*PROBLEM:* Please reproduce the data exactly, excluding any pictures it contains.

Data records
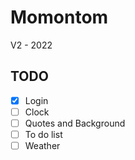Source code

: # Momontom

V2 - 2022

## TODO

- [x] Login
- [ ] Clock
- [ ] Quotes and Background
- [ ] To do list
- [ ] Weather
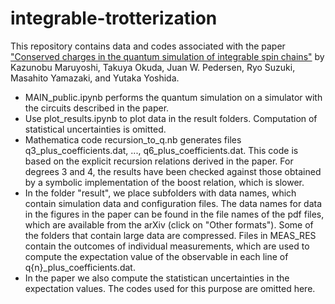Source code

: # integrable-trotterization

This repository contains data and codes associated with the paper ["Conserved charges in the quantum simulation of integrable spin chains"](https://arxiv.org/abs/2208.00576) by 
Kazunobu Maruyoshi, Takuya Okuda, Juan W. Pedersen, Ryo Suzuki, Masahito Yamazaki, and Yutaka Yoshida.

- MAIN_public.ipynb performs the quantum simulation on a simulator with the circuits described in the paper.
- Use plot_results.ipynb to plot data in the result folders.  Computation of statistical uncertainties is omitted.
- Mathematica code recursion_to_q.nb generates files q3_plus_coefficients.dat, ..., q6_plus_coefficients.dat.  This code is based on the explicit recursion relations derived in the paper.  For degrees 3 and 4, the results have been checked against those obtained by a symbolic implementation of the boost relation, which is slower.
- In the folder "result", we place subfolders with data names, which contain simulation data and configuration files.  The data names for data in the figures in the paper can be found in the file names of the pdf files, which are available from the arXiv (click on "Other formats").  Some of the folders that contain large data are compressed.  Files in MEAS_RES contain the outcomes of individual measurements, which are used to compute the expectation value of the observable in each line of q{n}_plus_coefficients.dat.  
- In the paper we also compute the statistican uncertainties in the expectation values.  The codes used for this purpose are omitted here.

*RESPONSE FOR THIS EXERCISE:*
Source code

: # Momontom

V2 - 2022

## TODO

- [x] Login
- [ ] Clock
- [ ] Quotes and Background
- [ ] To do list
- [ ] Weather
Source code

: # integrable-trotterization

This repository contains data and codes associated with the paper ["Conserved charges in the quantum simulation of integrable spin chains"](https://arxiv.org/abs/2208.00576) by 
Kazunobu Maruyoshi, Takuya Okuda, Juan W. Pedersen, Ryo Suzuki, Masahito Yamazaki, and Yutaka Yoshida.

- MAIN_public.ipynb performs the quantum simulation on a simulator with the circuits described in the paper.
- Use plot_results.ipynb to plot data in the result folders.  Computation of statistical uncertainties is omitted.
- Mathematica code recursion_to_q.nb generates files q3_plus_coefficients.dat, ..., q6_plus_coefficients.dat.  This code is based on the explicit recursion relations derived in the paper.  For degrees 3 and 4, the results have been checked against those obtained by a symbolic implementation of the boost relation, which is slower.
- In the folder "result", we place subfolders with data names, which contain simulation data and configuration files.  The data names for data in the figures in the paper can be found in the file names of the pdf files, which are available from the arXiv (click on "Other formats").  Some of the folders that contain large data are compressed.  Files in MEAS_RES contain the outcomes of individual measurements, which are used to compute the expectation value of the observable in each line of q{n}_plus_coefficients.dat.  
- In the paper we also compute the statistican uncertainties in the expectation values.  The codes used for this purpose are omitted here.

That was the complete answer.